Database Connections with SQLAlchemy

python
# database_collection.py — Database queries for EDA
from sqlalchemy import create_engine, text
import pandas as pd

# Connection patterns for different databases
connection_strings = {
    'PostgreSQL': 'postgresql://user:pass@localhost:5432/dbname',
    'MySQL':      'mysql+pymysql://user:pass@localhost:3306/dbname',
    'SQLite':     'sqlite:///path/to/database.db',
    'SQL Server': 'mssql+pyodbc://user:pass@server/db?driver=ODBC+Driver+17',
}

print("=== DATABASE CONNECTION PATTERNS ===")
for db, conn in connection_strings.items():
    print(f"  {db:>12}: {conn}")

# SQLite example (runs anywhere without setup)
engine = create_engine('sqlite:///:memory:')

# Create sample data
sample_data = pd.DataFrame({
    'id': range(1, 10001),
    'customer_name': [f'Customer_{i}' for i in range(1, 10001)],
    'revenue': [float(x) for x in __import__('numpy').random.lognormal(5, 1, 10000)],
    'signup_date': pd.date_range('2023-01-01', periods=10000, freq='h'),
    'region': __import__('numpy').random.choice(['East', 'West', 'North', 'South'], 10000).tolist(),
})
sample_data.to_sql('customers', engine, index=False, if_exists='replace')

# EDA-oriented queries
print("\n=== EDA SQL QUERIES ===")

# Query 1: Quick profile
with engine.connect() as conn:
    result = conn.execute(text("""
        SELECT
            COUNT(*) as row_count,
            COUNT(DISTINCT customer_name) as unique_customers,
            COUNT(DISTINCT region) as unique_regions,
            MIN(signup_date) as earliest_signup,
            MAX(signup_date) as latest_signup
        FROM customers
    """))
    profile = result.fetchone()
    print(f"\nTable Profile:")
    print(f"  Rows: {profile[0]:,}")
    print(f"  Unique customers: {profile[1]:,}")
    print(f"  Regions: {profile[2]}")
    print(f"  Date range: {profile[3]} to {profile[4]}")

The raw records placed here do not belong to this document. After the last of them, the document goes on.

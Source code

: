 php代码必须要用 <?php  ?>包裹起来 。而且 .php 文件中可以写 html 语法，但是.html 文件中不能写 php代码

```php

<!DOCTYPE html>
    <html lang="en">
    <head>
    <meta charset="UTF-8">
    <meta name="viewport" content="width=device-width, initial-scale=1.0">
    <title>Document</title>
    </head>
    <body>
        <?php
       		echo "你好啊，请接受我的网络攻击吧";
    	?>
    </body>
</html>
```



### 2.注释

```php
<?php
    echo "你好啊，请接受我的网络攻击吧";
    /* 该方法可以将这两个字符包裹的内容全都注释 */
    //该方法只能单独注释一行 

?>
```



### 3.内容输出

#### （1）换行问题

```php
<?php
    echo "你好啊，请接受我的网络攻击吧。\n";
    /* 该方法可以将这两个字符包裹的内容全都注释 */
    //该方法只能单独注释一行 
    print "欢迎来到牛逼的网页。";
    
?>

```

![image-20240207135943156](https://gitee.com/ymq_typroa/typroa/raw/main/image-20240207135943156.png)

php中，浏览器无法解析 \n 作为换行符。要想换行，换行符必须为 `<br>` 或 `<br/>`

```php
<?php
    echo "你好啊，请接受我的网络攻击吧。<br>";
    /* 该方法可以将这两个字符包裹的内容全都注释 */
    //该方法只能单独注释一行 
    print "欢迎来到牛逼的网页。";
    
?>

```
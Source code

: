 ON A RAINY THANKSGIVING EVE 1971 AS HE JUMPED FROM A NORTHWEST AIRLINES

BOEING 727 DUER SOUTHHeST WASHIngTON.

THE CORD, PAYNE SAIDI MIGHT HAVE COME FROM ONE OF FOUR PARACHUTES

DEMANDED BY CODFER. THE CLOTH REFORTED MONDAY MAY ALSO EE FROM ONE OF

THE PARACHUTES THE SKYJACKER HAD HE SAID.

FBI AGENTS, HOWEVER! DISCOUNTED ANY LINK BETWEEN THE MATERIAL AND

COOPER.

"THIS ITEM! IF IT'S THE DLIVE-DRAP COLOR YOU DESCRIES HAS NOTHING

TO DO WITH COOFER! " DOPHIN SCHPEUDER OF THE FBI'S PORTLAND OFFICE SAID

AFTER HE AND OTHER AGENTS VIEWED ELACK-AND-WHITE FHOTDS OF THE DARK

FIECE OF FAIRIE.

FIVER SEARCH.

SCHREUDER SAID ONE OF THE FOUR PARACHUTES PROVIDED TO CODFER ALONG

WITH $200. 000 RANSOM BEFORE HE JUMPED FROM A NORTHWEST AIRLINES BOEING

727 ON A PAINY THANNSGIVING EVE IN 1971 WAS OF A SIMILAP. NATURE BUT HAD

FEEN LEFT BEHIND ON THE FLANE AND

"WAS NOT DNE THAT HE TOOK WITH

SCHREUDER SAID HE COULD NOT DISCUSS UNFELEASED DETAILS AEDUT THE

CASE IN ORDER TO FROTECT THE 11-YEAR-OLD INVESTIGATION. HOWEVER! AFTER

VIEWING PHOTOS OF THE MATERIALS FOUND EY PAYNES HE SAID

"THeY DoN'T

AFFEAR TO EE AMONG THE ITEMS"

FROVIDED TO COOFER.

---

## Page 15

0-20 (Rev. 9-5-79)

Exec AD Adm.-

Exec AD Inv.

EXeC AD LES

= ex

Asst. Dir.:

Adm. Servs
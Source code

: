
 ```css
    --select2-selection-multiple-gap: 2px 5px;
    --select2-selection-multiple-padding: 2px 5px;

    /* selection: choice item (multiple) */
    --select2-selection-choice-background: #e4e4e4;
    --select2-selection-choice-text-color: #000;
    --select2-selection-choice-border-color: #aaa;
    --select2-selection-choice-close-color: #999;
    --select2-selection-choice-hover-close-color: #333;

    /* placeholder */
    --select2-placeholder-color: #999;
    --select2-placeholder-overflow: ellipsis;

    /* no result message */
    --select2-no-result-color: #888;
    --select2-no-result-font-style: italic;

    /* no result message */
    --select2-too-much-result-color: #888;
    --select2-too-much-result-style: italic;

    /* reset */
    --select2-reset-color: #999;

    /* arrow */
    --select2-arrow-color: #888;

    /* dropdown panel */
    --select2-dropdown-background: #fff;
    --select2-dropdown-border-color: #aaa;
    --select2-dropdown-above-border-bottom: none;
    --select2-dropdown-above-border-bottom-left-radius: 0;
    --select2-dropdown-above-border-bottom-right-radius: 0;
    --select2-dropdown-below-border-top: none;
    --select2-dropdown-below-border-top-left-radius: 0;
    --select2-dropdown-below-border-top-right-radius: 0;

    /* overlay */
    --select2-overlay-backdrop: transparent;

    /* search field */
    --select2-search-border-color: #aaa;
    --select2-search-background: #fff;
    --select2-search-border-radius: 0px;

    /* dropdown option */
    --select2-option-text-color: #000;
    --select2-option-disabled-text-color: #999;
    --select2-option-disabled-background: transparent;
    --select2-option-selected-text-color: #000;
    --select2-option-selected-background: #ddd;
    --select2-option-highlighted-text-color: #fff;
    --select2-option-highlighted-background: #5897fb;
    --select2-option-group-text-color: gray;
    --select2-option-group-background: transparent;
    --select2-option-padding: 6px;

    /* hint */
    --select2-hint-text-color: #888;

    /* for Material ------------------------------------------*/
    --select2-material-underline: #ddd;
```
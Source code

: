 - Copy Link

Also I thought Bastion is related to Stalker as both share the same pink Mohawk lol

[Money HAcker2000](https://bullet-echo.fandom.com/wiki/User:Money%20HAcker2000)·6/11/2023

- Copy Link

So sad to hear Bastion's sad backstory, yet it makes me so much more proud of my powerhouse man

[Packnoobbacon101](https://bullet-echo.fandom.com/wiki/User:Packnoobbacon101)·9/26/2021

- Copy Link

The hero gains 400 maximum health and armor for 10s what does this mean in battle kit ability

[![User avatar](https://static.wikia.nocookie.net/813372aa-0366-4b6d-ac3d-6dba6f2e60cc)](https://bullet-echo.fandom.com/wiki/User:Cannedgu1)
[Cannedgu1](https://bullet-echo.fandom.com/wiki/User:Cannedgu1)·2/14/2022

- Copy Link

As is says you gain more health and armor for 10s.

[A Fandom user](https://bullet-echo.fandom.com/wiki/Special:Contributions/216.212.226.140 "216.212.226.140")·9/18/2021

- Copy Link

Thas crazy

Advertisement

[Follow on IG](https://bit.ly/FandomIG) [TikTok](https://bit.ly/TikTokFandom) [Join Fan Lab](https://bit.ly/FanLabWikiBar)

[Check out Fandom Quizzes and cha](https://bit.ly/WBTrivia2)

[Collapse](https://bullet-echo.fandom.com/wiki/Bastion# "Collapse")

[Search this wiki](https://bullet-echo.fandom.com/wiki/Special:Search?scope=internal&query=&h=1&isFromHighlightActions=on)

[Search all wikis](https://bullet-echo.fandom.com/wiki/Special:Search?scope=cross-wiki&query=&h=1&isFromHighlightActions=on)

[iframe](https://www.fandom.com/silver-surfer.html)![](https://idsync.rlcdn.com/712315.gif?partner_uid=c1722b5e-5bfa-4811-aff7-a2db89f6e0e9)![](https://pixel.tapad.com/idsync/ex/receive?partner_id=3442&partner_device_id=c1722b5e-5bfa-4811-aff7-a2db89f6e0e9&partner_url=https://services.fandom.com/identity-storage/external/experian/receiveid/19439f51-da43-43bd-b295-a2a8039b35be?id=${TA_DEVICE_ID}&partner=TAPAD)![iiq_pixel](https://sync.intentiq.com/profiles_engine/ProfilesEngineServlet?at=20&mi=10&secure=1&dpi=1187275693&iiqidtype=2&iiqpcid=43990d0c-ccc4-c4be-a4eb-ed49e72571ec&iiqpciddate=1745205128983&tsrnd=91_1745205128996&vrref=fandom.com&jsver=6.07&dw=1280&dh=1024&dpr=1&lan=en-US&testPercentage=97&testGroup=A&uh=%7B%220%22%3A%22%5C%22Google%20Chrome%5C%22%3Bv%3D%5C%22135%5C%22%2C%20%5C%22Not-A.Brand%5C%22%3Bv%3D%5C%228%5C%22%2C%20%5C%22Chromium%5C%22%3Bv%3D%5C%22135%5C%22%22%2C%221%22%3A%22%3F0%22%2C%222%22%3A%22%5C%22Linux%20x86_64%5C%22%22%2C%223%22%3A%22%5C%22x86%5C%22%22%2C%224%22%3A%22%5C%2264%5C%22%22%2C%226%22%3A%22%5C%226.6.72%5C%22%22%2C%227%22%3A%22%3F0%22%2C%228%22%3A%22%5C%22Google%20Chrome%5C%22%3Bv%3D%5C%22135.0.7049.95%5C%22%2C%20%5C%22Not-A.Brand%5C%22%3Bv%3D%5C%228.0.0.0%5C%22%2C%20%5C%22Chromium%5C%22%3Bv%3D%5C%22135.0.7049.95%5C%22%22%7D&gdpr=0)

# Query 2: Distribution summary
df_summary = pd.read_sql("""
    SELECT
        region,
        COUNT(*) as n,
        ROUND(AVG(revenue), 2) as avg_revenue,
        ROUND(MIN(revenue), 2) as min_revenue,
        ROUND(MAX(revenue), 2) as max_revenue
    FROM customers
    GROUP BY region
    ORDER BY avg_revenue DESC
""", engine)
print(f"\nRevenue by Region:")
print(df_summary.to_string(index=False))

# Query 3: Load only what you need (memory efficiency)
print(f"\n=== CHUNKED LOADING ===")
chunks = pd.read_sql("SELECT * FROM customers", engine, chunksize=2000)
total_rows = 0
for i, chunk in enumerate(chunks):
    total_rows += len(chunk)
    print(f"  Chunk {i+1}: {len(chunk)} rows, "
          f"memory = {chunk.memory_usage(deep=True).sum() / 1024:.1f} KB")
print(f"Total rows processed: {total_rows:,}")

SQL Injection in EDA Code

Even in exploratory notebooks, never concatenate user input into SQL strings. Use parameterized queries: pd.read_sql("SELECT * FROM t WHERE id = :id", engine, params={"id": user_id}). It takes 5 seconds and prevents catastrophic data loss.


File Format Pitfalls

CSV: The Most Dangerous Format

python
# csv_pitfalls.py — Everything that can go wrong with CSV
import pandas as pd
import numpy as np
import io

# Pitfall 1: Encoding
print("=== CSV PITFALL 1: Encoding ===")
# Many CSVs from Europe/Asia use different encodings
encodings_to_try = ['utf-8', 'latin-1', 'cp1252', 'utf-8-sig', 'iso-8859-1']
print(f"If pd.read_csv fails with UnicodeDecodeError, try: {encodings_to_try}")
print("Or auto-detect: import chardet; chardet.detect(open(f, 'rb').read())\n")

# Pitfall 2: Delimiter confusion
print("=== CSV PITFALL 2: Delimiters ===")
csv_semicolon = "name;age;city\nAlice;30;New York\nBob;25;Los Angeles"
# Default read_csv assumes comma — this gives ONE column
df_wrong = pd.read_csv(io.StringIO(csv_semicolon))
df_right = pd.read_csv(io.StringIO(csv_semicolon), sep=';')
print(f"With comma delimiter: {df_wrong.shape} columns (WRONG)")
print(f"With semicolon delimiter: {df_right.shape} columns (CORRECT)\n")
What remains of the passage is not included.